# Extracted records

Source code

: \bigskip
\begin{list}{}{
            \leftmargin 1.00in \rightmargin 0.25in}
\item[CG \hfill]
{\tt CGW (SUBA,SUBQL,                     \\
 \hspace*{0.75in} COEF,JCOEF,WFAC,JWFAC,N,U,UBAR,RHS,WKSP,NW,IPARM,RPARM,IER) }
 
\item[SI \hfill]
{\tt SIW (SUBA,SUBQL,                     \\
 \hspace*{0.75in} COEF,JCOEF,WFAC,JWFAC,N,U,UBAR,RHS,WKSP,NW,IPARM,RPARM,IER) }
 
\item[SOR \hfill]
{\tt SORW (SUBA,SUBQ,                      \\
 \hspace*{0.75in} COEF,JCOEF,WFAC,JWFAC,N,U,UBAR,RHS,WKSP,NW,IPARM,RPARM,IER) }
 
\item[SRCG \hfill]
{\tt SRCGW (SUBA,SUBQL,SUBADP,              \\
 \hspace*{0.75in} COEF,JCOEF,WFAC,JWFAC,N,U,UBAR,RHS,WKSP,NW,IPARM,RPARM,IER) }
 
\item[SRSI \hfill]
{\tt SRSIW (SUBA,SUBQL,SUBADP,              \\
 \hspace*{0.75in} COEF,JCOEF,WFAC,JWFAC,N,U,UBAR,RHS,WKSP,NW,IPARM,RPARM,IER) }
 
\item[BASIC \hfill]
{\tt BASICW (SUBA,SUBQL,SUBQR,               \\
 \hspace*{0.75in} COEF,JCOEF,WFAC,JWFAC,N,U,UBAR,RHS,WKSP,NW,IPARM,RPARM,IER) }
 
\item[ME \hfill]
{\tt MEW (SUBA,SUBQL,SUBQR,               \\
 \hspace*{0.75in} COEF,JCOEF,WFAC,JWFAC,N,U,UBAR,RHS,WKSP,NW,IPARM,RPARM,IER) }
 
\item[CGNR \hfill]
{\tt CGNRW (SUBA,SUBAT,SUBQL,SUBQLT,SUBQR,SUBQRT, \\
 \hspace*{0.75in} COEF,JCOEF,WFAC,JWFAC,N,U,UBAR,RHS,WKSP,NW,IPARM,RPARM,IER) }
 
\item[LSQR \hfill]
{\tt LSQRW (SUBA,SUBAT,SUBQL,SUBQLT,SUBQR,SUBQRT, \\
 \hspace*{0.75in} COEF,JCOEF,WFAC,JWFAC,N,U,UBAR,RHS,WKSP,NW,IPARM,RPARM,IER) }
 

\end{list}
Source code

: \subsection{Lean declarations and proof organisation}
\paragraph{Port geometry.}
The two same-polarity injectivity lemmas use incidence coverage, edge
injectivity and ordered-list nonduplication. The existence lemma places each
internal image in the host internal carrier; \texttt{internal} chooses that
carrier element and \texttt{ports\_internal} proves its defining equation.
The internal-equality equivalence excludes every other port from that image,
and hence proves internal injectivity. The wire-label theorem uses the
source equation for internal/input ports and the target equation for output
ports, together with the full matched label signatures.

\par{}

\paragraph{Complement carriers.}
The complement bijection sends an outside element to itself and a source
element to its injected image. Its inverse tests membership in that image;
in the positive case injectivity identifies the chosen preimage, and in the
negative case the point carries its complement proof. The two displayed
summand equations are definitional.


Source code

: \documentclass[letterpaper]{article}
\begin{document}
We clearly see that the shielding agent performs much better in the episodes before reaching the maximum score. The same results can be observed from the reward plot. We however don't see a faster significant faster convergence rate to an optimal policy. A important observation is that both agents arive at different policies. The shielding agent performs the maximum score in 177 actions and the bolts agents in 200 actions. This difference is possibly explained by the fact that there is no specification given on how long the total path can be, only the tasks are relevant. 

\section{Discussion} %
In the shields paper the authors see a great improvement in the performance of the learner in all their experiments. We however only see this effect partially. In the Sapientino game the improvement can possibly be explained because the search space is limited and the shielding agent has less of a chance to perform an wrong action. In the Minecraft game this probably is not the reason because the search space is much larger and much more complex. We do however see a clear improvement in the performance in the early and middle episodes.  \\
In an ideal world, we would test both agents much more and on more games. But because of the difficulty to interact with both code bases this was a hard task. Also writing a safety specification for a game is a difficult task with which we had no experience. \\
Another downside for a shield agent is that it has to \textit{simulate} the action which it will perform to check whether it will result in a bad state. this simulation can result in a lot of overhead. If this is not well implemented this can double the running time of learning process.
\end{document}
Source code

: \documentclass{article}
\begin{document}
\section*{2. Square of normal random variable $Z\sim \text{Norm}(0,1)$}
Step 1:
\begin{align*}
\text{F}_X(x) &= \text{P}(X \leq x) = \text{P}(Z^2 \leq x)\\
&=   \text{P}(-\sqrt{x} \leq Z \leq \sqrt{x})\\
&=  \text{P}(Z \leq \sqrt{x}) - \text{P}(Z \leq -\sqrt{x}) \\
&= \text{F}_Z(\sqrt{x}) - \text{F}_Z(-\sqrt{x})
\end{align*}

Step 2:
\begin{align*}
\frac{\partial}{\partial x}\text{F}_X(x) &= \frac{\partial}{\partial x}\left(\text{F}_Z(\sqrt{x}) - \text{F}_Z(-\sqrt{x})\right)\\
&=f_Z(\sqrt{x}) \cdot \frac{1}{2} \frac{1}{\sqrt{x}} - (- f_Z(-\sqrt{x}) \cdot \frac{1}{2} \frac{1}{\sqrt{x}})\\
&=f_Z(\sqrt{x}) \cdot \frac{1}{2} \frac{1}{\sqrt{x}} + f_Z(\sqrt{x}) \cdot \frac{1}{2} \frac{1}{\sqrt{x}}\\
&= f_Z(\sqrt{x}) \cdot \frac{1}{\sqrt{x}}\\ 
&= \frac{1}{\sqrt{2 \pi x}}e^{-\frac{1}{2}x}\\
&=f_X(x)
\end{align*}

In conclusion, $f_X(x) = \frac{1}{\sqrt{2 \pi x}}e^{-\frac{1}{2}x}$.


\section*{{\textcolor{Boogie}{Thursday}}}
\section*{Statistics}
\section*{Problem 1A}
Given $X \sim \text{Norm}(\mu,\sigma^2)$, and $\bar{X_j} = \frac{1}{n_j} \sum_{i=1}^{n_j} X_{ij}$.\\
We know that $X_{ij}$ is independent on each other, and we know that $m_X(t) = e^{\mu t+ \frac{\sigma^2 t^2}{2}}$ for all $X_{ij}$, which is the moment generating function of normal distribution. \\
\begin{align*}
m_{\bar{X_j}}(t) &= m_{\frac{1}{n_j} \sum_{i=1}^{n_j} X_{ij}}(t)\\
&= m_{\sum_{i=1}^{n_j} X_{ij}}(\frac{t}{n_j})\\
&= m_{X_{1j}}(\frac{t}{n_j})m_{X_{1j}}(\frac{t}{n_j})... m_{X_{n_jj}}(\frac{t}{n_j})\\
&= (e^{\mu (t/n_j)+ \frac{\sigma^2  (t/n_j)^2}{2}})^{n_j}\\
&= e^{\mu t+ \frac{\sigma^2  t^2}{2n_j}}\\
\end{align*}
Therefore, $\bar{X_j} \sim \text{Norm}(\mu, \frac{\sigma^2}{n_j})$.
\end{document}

# What you should do
Where the word "from" appears in a line of the entries, copy that line.

# Exercise answer
The internal-equality equivalence excludes every other port from that image,
We clearly see that the shielding agent performs much better in the episodes before reaching the maximum score. The same results can be observed from the reward plot. We however don't see a faster significant faster convergence rate to an optimal policy. A important observation is that both agents arive at different policies. The shielding agent performs the maximum score in 177 actions and the bolts agents in 200 actions. This difference is possibly explained by the fact that there is no specification given on how long the total path can be, only the tasks are relevant. 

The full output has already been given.